▸ **Description of the task**: Please retype the line that contains "You can click" and all lines that follow it to the end of the entries below, exactly as they stand, with nothing added.

▸ **Supplied records**:

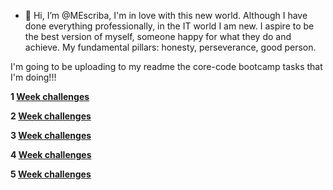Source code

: 
- 👋 Hi, I’m @MEscriba, I'm in love with this new world.
Although I have done everything professionally, in the IT world I am new.
I aspire to be the best version of myself, someone happy for what they do and achieve.
My fundamental pillars: honesty, perseverance, good person.


I'm going to be uploading to my readme the core-code bootcamp tasks that I'm doing!!!

**1 [Week challenges](https://github.com/MEscriba/MEscriba/blob/main/bootcamp_corecode_week1.md)**

**2 [Week challenges](https://github.com/MEscriba/MEscriba/blob/main/bootcamp_corecode_week2.md)**

**3 [Week challenges](https://github.com/MEscriba/MEscriba/blob/main/bootcamp_corecode_week3.md)**

**4 [Week challenges](https://github.com/MEscriba/MEscriba/blob/main/bootcamp_corecode_week4.md)**

**5 [Week challenges](https://github.com/MEscriba/MEscriba/blob/main/bootcamp_corecode_week5.md)**





<!---
MEscriba/MEscriba is a ✨ special ✨ repository because its `README.md` (this file) appears on your GitHub profile.
You can click the Preview link to take a look at your changes.
--->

▸ **Written response**:
You can click the Preview link to take a look at your changes.
--->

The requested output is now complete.